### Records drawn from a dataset
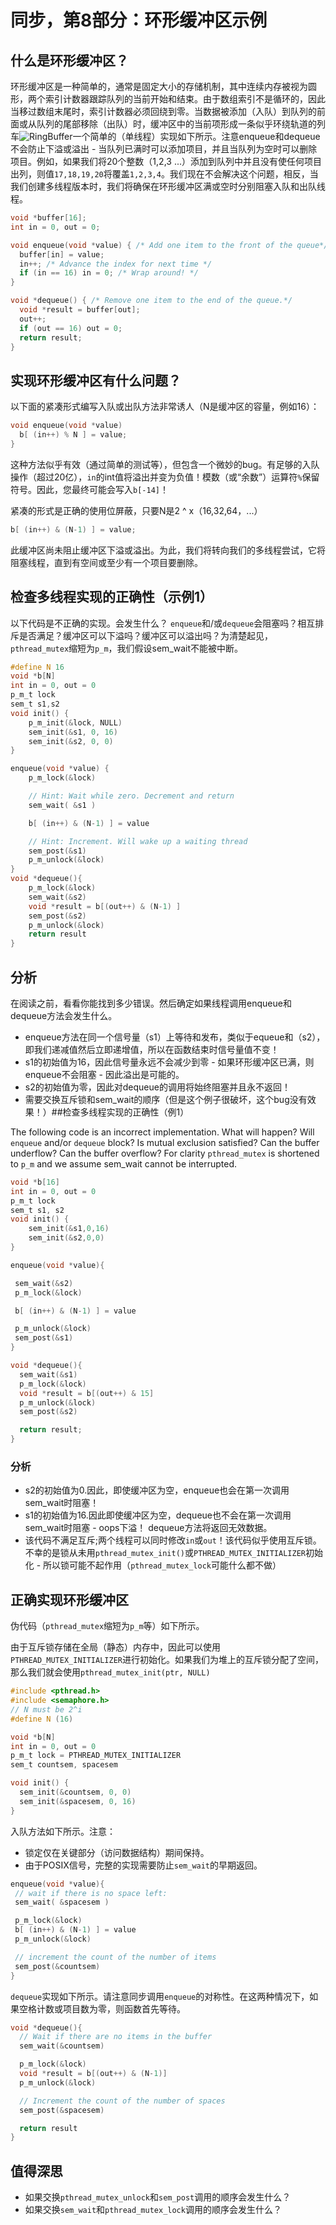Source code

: # 同步，第8部分：环形缓冲区示例

## 什么是环形缓冲区？

环形缓冲区是一种简单的，通常是固定大小的存储机制，其中连续内存被视为圆形，两个索引计数器跟踪队列的当前开始和结束。由于数组索引不是循环的，因此当移过数组末尾时，索引计数器必须回绕到零。当数据被添加（入队）到队列的前面或从队列的尾部移除（出队）时，缓冲区中的当前项形成一条似乎环绕轨道的列车![RingBuffer](img/261964eb034ed12b257f30989e6eb740.jpg)一个简单的（单线程）实现如下所示。注意enqueue和dequeue不会防止下溢或溢出 - 当队列已满时可以添加项目，并且当队列为空时可以删除项目。例如，如果我们将20个整数（1,2,3 ...）添加到队列中并且没有使任何项目出列，则值`17,18,19,20`将覆盖`1,2,3,4`。我们现在不会解决这个问题，相反，当我们创建多线程版本时，我们将确保在环形缓冲区满或空时分别阻塞入队和出队线程。

```c
void *buffer[16];
int in = 0, out = 0;

void enqueue(void *value) { /* Add one item to the front of the queue*/
  buffer[in] = value;
  in++; /* Advance the index for next time */
  if (in == 16) in = 0; /* Wrap around! */
}

void *dequeue() { /* Remove one item to the end of the queue.*/
  void *result = buffer[out];
  out++;
  if (out == 16) out = 0;
  return result;
}
```

## 实现环形缓冲区有什么问题？

以下面的紧凑形式编写入队或出队方法非常诱人（N是缓冲区的容量，例如16）：

```c
void enqueue(void *value)
  b[ (in++) % N ] = value;
}
```

这种方法似乎有效（通过简单的测试等），但包含一个微妙的bug。有足够的入队操作（超过20亿），`in`的int值将溢出并变为负值！模数（或“余数”）运算符`%`保留符号。因此，您最终可能会写入`b[-14]`！

紧凑的形式是正确的使用位屏蔽，只要N是2 ^ x（16,32,64，...）

```c
b[ (in++) & (N-1) ] = value;
```

此缓冲区尚未阻止缓冲区下溢或溢出。为此，我们将转向我们的多线程尝试，它将阻塞线程，直到有空间或至少有一个项目要删除。

## 检查多线程实现的正确性（示例1）

以下代码是不正确的实现。会发生什么？ `enqueue`和/或`dequeue`会阻塞吗？相互排斥是否满足？缓冲区可以下溢吗？缓冲区可以溢出吗？为清楚起见，`pthread_mutex`缩短为`p_m`，我们假设sem_wait不能被中断。

```c
#define N 16
void *b[N]
int in = 0, out = 0
p_m_t lock
sem_t s1,s2
void init() { 
    p_m_init(&lock, NULL)
    sem_init(&s1, 0, 16)
    sem_init(&s2, 0, 0)
}

enqueue(void *value) {
    p_m_lock(&lock)

    // Hint: Wait while zero. Decrement and return
    sem_wait( &s1 ) 

    b[ (in++) & (N-1) ] = value

    // Hint: Increment. Will wake up a waiting thread 
    sem_post(&s1) 
    p_m_unlock(&lock)
}
void *dequeue(){
    p_m_lock(&lock)
    sem_wait(&s2)
    void *result = b[(out++) & (N-1) ]
    sem_post(&s2)
    p_m_unlock(&lock)
    return result
}
```

## 分析

在阅读之前，看看你能找到多少错误。然后确定如果线程调用enqueue和dequeue方法会发生什么。

*   enqueue方法在同一个信号量（s1）上等待和发布，类似于equeue和（s2），即我们递减值然后立即递增值，所以在函数结束时信号量值不变！
*   s1的初始值为16，因此信号量永远不会减少到零 - 如果环形缓冲区已满，则enqueue不会阻塞 - 因此溢出是可能的。
*   s2的初始值为零，因此对dequeue的调用将始终阻塞并且永不返回！
*   需要交换互斥锁和sem_wait的顺序（但是这个例子很破坏，这个bug没有效果！）##检查多线程实现的正确性（例1）

The following code is an incorrect implementation. What will happen? Will `enqueue` and/or `dequeue` block? Is mutual exclusion satisfied? Can the buffer underflow? Can the buffer overflow? For clarity `pthread_mutex` is shortened to `p_m` and we assume sem_wait cannot be interrupted.

```c
void *b[16]
int in = 0, out = 0
p_m_t lock
sem_t s1, s2
void init() {
    sem_init(&s1,0,16)
    sem_init(&s2,0,0)
}

enqueue(void *value){

 sem_wait(&s2)
 p_m_lock(&lock)

 b[ (in++) & (N-1) ] = value

 p_m_unlock(&lock)
 sem_post(&s1)
}

void *dequeue(){
  sem_wait(&s1)
  p_m_lock(&lock)
  void *result = b[(out++) & 15]
  p_m_unlock(&lock)
  sem_post(&s2)

  return result;
}
```

### 分析

*   s2的初始值为0.因此，即使缓冲区为空，enqueue也会在第一次调用sem_wait时阻塞！
*   s1的初始值为16.因此即使缓冲区为空，dequeue也不会在第一次调用sem_wait时阻塞 - oops下溢！ dequeue方法将返回无效数据。
*   该代码不满足互斥;两个线程可以同时修改`in`或`out`！该代码似乎使用互斥锁。不幸的是锁从未用`pthread_mutex_init()`或`PTHREAD_MUTEX_INITIALIZER`初始化 - 所以锁可能不起作用（`pthread_mutex_lock`可能什么都不做）

## 正确实现环形缓冲区

伪代码（`pthread_mutex`缩短为`p_m`等）如下所示。

由于互斥锁存储在全局（静态）内存中，因此可以使用`PTHREAD_MUTEX_INITIALIZER`进行初始化。如果我们为堆上的互斥锁分配了空间，那么我们就会使用`pthread_mutex_init(ptr, NULL)`

```c
#include <pthread.h>
#include <semaphore.h>
// N must be 2^i
#define N (16)

void *b[N]
int in = 0, out = 0
p_m_t lock = PTHREAD_MUTEX_INITIALIZER
sem_t countsem, spacesem

void init() {
  sem_init(&countsem, 0, 0)
  sem_init(&spacesem, 0, 16)
}
```

入队方法如下所示。注意：

*   锁定仅在关键部分（访问数据结构）期间保持。
*   由于POSIX信号，完整的实现需要防止`sem_wait`的早期返回。

```c
enqueue(void *value){
 // wait if there is no space left:
 sem_wait( &spacesem )

 p_m_lock(&lock)
 b[ (in++) & (N-1) ] = value
 p_m_unlock(&lock)

 // increment the count of the number of items
 sem_post(&countsem)
}
```

`dequeue`实现如下所示。请注意同步调用`enqueue`的对称性。在这两种情况下，如果空格计数或项目数为零，则函数首先等待。

```c
void *dequeue(){
  // Wait if there are no items in the buffer
  sem_wait(&countsem)

  p_m_lock(&lock)
  void *result = b[(out++) & (N-1)]
  p_m_unlock(&lock)

  // Increment the count of the number of spaces
  sem_post(&spacesem)

  return result
}
```

## 值得深思

*   如果交换`pthread_mutex_unlock`和`sem_post`调用的顺序会发生什么？
*   如果交换`sem_wait`和`pthread_mutex_lock`调用的顺序会发生什么？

### Instructions to follow
Looking at the data above, how many lines hold the string "result"? Reply with only the number.

### Final answer
8